Characterising Intrinsically Disordered Proteins Using NMR Spectroscopy and MD Simulations

Abstract

Intrinsically disordered proteins and regions comprise about 30% of the human proteome. These functionally important and dynamic biomolecules are generally not amenable to standard techniques of structural biology, including X-ray crystallography and cryogenic electron microscopy (cryo-EM) due to their extreme structural heterogeneity. Nuclear magnetic resonance (NMR) spectroscopy is particularly well-suited to experimentally characterise disordered proteins in solution, revealing insights into the structural and dynamic properties of these biomolecules, their interactions, and functional mechanisms.
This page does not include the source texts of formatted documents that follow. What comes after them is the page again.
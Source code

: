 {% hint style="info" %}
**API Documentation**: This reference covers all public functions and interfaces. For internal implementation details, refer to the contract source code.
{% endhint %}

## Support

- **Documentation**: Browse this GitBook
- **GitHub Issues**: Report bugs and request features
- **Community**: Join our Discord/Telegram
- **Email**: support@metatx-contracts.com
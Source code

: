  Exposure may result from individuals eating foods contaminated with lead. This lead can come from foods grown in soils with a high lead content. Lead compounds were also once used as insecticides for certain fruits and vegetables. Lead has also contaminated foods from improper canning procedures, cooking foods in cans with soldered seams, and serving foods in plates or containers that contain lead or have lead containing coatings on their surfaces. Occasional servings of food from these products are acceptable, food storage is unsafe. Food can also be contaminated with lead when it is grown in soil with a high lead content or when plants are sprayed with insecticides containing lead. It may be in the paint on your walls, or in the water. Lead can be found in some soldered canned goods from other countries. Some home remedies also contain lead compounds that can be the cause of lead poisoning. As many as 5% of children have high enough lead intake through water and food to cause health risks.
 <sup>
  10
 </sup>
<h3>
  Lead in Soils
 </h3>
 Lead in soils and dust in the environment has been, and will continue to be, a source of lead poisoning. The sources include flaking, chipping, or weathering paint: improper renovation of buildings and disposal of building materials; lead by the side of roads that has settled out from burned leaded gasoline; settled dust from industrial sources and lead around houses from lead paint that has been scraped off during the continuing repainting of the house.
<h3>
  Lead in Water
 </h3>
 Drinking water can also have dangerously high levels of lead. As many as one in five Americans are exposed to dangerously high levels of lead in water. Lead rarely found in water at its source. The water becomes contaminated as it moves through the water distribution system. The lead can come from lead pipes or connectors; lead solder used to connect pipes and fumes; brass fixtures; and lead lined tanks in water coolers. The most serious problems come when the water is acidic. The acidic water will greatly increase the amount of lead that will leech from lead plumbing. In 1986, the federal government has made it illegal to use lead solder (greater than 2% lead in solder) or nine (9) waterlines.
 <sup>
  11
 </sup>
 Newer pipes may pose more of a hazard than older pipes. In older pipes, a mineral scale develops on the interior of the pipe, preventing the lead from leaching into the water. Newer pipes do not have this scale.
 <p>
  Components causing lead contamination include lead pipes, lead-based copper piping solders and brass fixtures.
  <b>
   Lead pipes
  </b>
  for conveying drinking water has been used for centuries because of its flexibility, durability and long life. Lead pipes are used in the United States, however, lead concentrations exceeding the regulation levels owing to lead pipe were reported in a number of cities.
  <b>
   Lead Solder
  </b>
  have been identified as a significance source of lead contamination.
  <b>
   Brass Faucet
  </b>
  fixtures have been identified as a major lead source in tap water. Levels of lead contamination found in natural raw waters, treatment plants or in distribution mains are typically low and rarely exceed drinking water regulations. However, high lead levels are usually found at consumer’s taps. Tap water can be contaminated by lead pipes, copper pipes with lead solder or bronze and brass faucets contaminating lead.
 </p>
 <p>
Nevertheless, NMR experiments report on time and ensemble averages, preventing full characterisations of the diverse structures adopted by disordered proteins. Molecular dynamics (MD) simulations are highly complementary to NMR measurements and have the potential to fully characterise the structural ensembles of disordered proteins. Nevertheless, simulations suffer from limitations such as force field inaccuracies and poor convergence. In this chapter, we highlight recent advancements made in NMR and MD, with particular emphasis on NMR techniques to quantify conformational exchange and integrative MD simulations, respectively, which have revealed important mechanistic details on the structural ensembles of disordered proteins and their interactions.